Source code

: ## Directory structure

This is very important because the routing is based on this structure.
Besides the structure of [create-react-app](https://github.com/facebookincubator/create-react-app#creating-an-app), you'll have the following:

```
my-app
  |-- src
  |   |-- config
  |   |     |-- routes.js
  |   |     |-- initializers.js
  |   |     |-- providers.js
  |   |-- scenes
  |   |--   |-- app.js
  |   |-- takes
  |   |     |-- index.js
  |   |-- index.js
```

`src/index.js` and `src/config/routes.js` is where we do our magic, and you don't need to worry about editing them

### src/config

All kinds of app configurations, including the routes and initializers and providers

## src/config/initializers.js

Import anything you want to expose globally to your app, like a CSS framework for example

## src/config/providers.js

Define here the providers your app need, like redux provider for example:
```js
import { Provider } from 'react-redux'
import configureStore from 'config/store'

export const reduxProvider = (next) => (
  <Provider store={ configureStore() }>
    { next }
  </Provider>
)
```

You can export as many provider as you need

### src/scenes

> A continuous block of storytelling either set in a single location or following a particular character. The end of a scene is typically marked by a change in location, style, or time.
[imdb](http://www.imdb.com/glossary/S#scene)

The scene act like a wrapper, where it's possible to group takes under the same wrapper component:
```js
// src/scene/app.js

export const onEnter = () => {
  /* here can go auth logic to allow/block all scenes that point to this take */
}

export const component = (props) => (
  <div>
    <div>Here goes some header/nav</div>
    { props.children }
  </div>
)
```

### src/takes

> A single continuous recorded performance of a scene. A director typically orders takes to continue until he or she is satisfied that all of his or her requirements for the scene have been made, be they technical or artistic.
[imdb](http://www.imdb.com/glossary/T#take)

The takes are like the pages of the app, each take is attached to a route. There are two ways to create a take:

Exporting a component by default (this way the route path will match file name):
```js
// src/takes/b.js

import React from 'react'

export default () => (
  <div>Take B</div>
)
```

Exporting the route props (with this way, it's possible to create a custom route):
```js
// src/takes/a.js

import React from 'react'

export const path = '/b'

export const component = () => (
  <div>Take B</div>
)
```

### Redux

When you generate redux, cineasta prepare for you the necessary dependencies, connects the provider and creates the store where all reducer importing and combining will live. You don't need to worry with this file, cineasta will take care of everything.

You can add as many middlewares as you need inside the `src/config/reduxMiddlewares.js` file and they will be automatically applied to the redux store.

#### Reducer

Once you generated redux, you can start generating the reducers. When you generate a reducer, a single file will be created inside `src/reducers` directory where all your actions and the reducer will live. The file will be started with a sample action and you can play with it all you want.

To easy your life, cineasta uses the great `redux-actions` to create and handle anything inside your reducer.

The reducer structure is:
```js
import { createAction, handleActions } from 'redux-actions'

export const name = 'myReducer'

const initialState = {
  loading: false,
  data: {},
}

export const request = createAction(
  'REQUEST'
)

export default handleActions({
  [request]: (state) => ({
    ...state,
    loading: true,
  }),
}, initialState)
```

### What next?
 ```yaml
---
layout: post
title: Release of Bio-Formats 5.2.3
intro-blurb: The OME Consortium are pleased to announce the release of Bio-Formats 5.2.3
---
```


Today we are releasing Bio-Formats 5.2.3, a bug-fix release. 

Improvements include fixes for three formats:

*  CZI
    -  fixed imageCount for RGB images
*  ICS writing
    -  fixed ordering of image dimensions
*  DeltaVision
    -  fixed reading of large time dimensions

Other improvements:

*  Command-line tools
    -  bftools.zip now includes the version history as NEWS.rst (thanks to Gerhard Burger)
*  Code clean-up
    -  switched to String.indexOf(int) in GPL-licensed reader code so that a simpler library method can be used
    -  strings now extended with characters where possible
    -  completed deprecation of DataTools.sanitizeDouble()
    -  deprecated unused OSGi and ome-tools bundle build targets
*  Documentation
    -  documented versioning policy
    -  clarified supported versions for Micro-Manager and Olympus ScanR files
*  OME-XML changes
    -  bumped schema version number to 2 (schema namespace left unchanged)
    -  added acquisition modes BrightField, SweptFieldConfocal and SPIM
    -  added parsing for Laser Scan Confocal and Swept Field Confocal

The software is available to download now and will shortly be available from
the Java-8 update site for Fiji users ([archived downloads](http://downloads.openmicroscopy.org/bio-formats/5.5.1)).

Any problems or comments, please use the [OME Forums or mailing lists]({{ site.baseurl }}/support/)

WHAT YOU WILL DO:
Using the records above, copy word for word the line with "Besides the structure", the line with "All kinds of", and every line between them.

ANSWER SECTION:
Besides the structure of [create-react-app](https://github.com/facebookincubator/create-react-app#creating-an-app), you'll have the following:

```
my-app
  |-- src
  |   |-- config
  |   |     |-- routes.js
  |   |     |-- initializers.js
  |   |     |-- providers.js
  |   |-- scenes
  |   |--   |-- app.js
  |   |-- takes
  |   |     |-- index.js
  |   |-- index.js
```

`src/index.js` and `src/config/routes.js` is where we do our magic, and you don't need to worry about editing them

### src/config

All kinds of app configurations, including the routes and initializers and providers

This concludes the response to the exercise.